WHAT YOU SHOULD DO:
Each line that contains the string "Excellence" counts once; report how many such lines appear in the data, as a number only.

ENTRIES SHOWN:
********
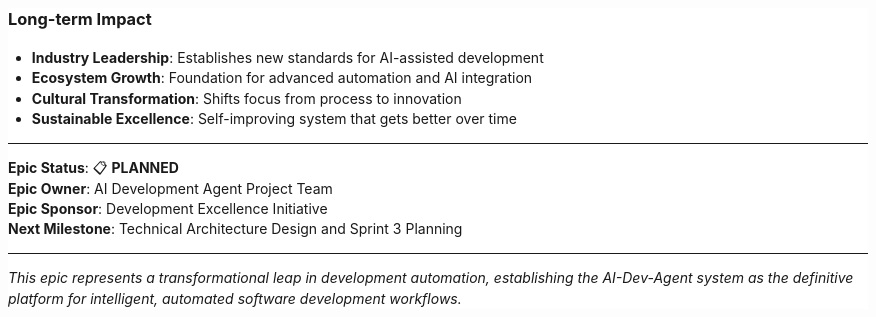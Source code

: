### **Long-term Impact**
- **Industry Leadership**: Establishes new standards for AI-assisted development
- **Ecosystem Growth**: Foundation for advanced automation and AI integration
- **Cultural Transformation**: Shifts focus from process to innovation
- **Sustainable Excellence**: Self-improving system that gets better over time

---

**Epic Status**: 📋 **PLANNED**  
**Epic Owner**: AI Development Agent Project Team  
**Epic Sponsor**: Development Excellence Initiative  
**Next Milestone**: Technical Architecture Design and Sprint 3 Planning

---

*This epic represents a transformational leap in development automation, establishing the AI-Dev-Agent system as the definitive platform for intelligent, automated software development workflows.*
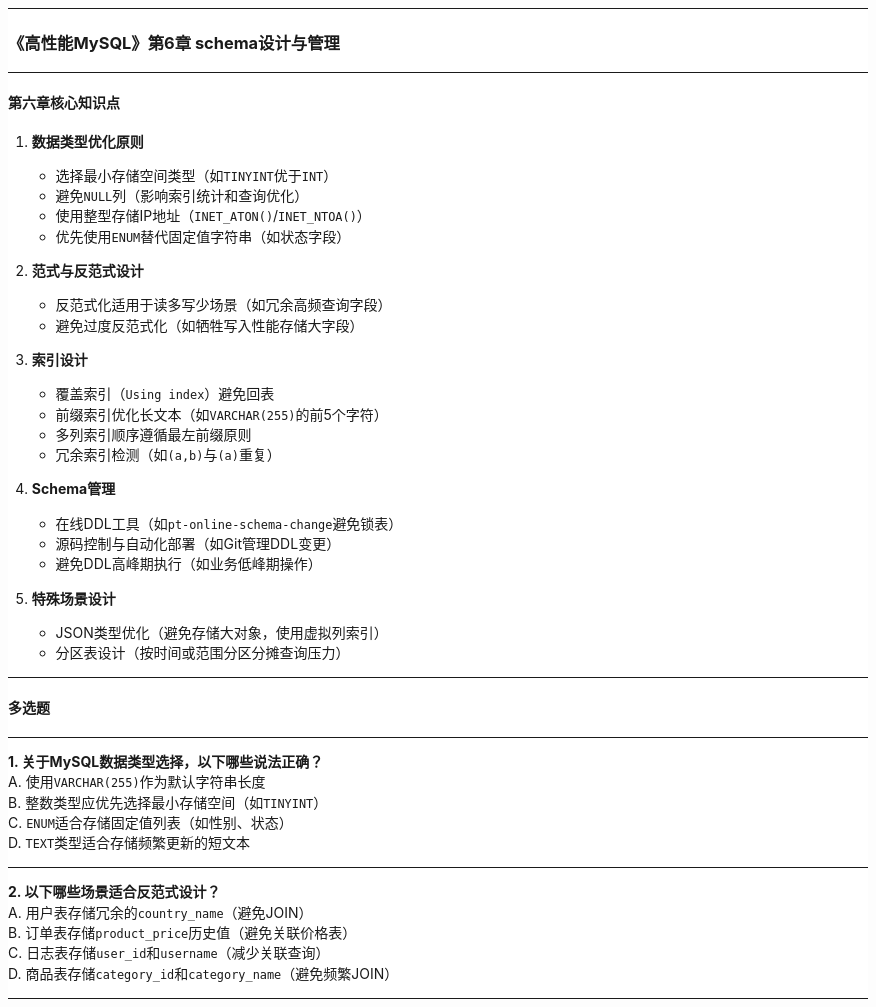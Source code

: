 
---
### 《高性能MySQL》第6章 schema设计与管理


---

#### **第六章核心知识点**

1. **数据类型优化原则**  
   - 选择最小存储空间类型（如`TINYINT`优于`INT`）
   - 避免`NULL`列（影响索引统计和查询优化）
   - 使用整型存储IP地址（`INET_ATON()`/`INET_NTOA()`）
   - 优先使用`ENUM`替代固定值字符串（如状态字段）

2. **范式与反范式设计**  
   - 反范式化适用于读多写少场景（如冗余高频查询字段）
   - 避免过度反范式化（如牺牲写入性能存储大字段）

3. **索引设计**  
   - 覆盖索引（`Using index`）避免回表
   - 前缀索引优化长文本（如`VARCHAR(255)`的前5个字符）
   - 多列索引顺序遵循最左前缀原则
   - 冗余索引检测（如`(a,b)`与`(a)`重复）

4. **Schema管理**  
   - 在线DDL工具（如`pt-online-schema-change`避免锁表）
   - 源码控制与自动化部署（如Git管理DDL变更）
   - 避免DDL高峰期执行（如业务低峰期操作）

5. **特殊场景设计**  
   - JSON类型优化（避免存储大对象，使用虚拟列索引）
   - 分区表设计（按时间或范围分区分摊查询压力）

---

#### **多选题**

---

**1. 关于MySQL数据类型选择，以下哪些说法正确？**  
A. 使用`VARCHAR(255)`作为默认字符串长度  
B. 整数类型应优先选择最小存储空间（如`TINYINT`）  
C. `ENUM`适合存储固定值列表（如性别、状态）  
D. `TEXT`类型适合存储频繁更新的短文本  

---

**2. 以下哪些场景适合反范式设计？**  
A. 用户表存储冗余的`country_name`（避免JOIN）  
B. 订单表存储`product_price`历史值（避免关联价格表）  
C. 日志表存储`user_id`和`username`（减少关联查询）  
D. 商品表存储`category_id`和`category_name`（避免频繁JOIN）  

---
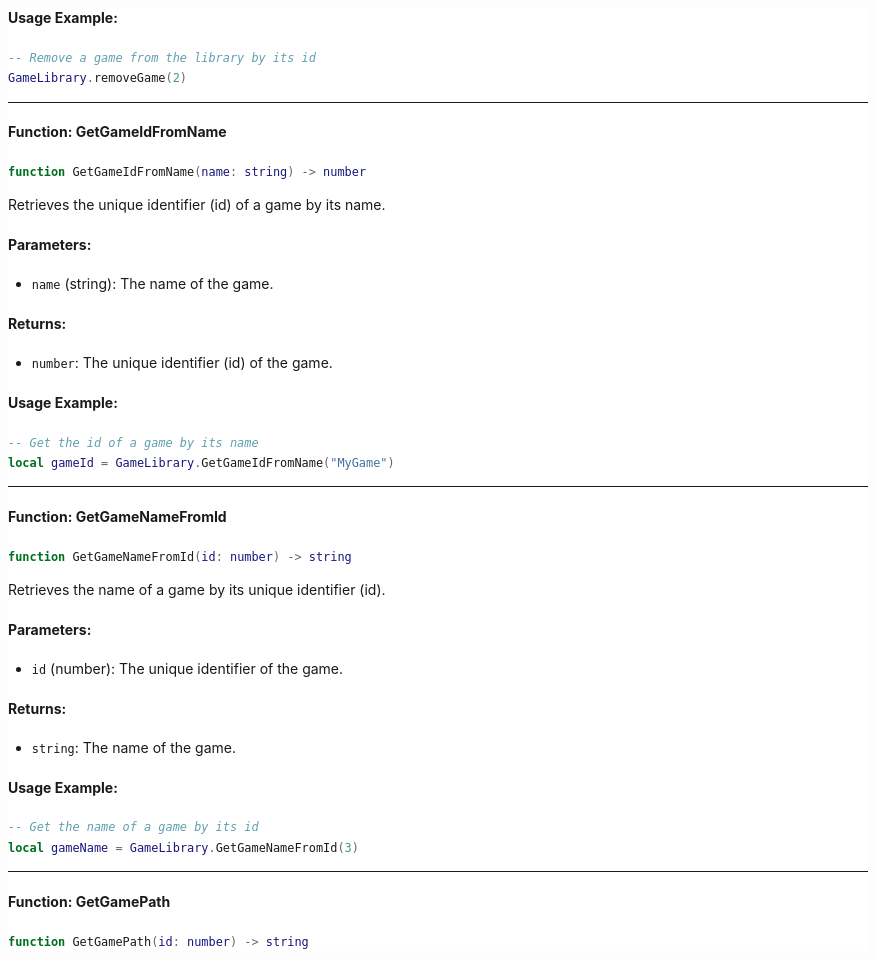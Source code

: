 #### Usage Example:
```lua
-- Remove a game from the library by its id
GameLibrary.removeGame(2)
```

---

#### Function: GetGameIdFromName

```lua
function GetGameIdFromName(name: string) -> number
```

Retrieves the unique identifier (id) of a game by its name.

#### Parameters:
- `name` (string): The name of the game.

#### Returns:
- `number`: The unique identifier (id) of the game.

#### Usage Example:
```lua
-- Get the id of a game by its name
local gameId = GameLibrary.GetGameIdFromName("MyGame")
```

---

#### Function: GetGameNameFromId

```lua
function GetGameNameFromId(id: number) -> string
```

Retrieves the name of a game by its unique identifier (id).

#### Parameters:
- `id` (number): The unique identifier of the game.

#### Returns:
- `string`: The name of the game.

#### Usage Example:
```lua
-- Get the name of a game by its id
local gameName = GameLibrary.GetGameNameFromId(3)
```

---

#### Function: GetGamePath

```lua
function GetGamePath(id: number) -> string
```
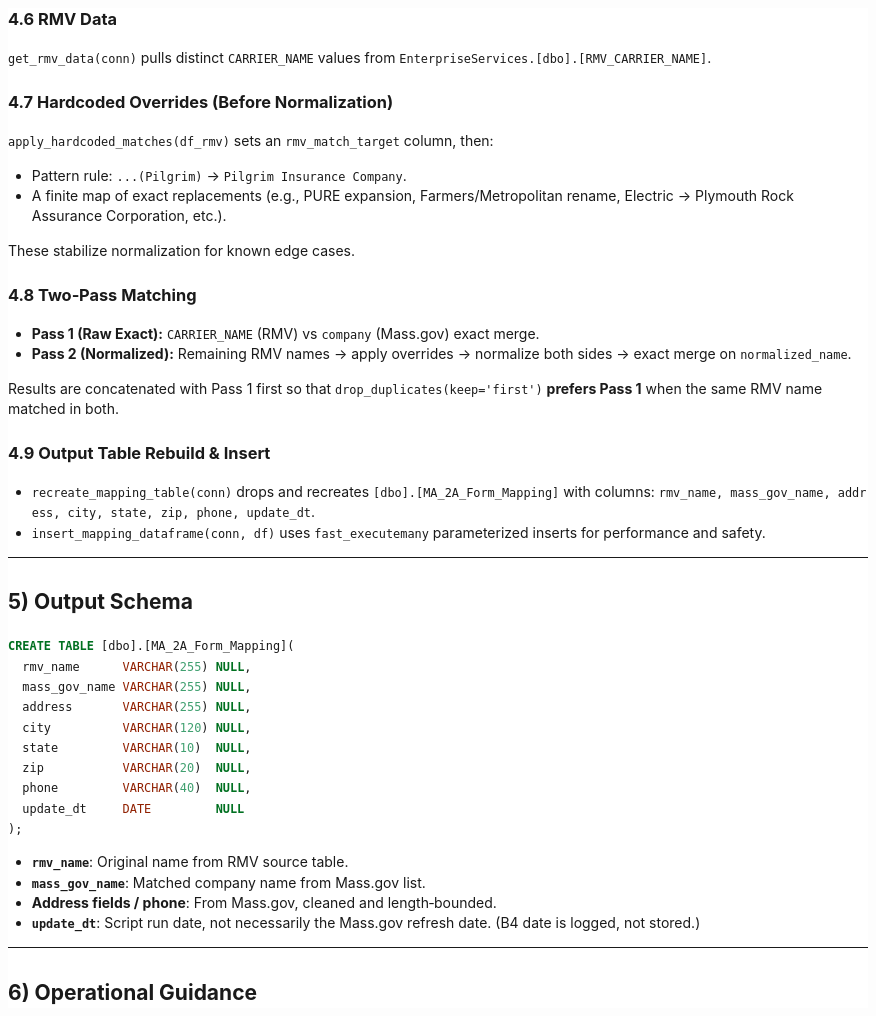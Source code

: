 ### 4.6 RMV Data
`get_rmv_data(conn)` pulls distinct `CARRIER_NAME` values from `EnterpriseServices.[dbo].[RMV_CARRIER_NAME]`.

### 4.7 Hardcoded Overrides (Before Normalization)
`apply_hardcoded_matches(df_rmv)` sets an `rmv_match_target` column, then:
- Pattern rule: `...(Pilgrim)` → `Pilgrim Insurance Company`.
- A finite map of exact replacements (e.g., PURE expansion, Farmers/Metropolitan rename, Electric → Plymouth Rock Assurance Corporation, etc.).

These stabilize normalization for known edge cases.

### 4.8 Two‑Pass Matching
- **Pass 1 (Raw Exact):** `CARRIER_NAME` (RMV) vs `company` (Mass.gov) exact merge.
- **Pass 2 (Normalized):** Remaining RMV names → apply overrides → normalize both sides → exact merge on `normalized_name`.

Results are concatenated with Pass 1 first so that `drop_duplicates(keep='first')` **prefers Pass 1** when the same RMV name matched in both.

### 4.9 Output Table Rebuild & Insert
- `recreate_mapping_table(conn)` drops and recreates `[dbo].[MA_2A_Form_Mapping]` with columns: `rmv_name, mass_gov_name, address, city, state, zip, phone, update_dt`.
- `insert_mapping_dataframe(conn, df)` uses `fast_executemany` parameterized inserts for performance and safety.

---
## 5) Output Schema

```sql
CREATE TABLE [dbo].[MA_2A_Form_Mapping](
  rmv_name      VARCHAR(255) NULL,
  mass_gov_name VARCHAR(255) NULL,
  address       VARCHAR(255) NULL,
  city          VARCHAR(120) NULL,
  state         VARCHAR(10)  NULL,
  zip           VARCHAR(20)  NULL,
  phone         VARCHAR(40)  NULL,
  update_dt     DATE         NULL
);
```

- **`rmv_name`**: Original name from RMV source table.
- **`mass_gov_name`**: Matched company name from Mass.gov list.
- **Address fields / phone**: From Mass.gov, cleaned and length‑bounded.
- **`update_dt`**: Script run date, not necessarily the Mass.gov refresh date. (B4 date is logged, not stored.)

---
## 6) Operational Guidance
********
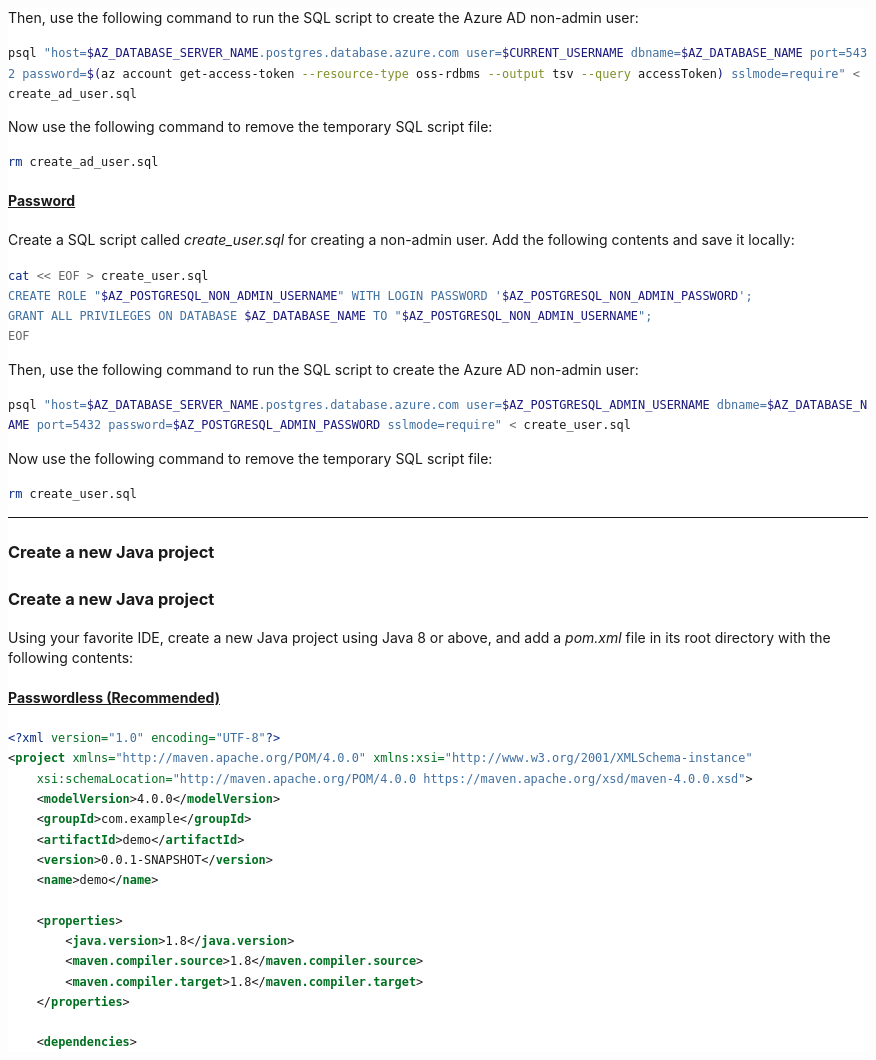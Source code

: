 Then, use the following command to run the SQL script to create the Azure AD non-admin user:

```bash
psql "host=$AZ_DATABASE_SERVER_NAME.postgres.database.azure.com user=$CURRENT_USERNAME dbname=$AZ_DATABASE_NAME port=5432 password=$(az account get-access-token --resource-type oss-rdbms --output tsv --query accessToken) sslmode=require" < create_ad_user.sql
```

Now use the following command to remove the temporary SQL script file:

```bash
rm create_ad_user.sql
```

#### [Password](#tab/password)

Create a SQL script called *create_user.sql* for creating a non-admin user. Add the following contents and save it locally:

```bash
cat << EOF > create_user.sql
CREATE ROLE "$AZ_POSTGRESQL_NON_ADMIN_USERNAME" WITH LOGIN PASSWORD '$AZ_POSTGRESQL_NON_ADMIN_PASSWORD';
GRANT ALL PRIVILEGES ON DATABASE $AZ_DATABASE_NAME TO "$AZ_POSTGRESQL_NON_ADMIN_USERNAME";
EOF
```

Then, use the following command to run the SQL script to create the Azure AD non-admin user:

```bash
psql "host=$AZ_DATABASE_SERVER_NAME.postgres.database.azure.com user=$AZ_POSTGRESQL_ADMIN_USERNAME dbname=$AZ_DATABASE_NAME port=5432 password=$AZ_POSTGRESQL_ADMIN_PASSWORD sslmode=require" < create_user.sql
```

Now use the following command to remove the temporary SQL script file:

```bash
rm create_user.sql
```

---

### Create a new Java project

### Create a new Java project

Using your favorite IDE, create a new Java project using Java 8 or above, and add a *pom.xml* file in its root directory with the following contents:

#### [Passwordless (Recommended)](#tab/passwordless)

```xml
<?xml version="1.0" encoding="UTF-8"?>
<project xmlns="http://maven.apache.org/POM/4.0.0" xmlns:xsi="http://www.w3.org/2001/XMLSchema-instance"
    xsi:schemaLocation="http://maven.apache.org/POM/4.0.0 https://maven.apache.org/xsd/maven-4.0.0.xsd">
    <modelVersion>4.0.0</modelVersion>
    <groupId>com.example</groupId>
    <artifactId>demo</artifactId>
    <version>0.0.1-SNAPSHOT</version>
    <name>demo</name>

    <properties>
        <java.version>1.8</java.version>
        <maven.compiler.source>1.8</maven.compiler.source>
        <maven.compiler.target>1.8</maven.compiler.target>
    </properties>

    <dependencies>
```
********
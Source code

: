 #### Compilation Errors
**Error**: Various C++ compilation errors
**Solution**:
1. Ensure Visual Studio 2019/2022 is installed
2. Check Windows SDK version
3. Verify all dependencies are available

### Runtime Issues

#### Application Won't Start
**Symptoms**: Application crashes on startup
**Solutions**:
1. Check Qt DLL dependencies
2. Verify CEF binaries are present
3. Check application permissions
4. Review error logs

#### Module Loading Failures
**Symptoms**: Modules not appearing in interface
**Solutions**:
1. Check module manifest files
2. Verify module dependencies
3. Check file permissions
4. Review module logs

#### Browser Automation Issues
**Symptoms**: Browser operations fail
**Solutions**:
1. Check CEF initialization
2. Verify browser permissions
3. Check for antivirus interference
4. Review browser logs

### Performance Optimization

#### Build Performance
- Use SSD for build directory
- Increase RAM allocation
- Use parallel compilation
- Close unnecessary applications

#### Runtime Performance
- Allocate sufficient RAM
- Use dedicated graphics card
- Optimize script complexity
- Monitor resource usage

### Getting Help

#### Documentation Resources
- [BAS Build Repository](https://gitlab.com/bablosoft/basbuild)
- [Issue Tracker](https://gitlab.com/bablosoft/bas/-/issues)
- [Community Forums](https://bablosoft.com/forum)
********
TASK OUTPUT:
2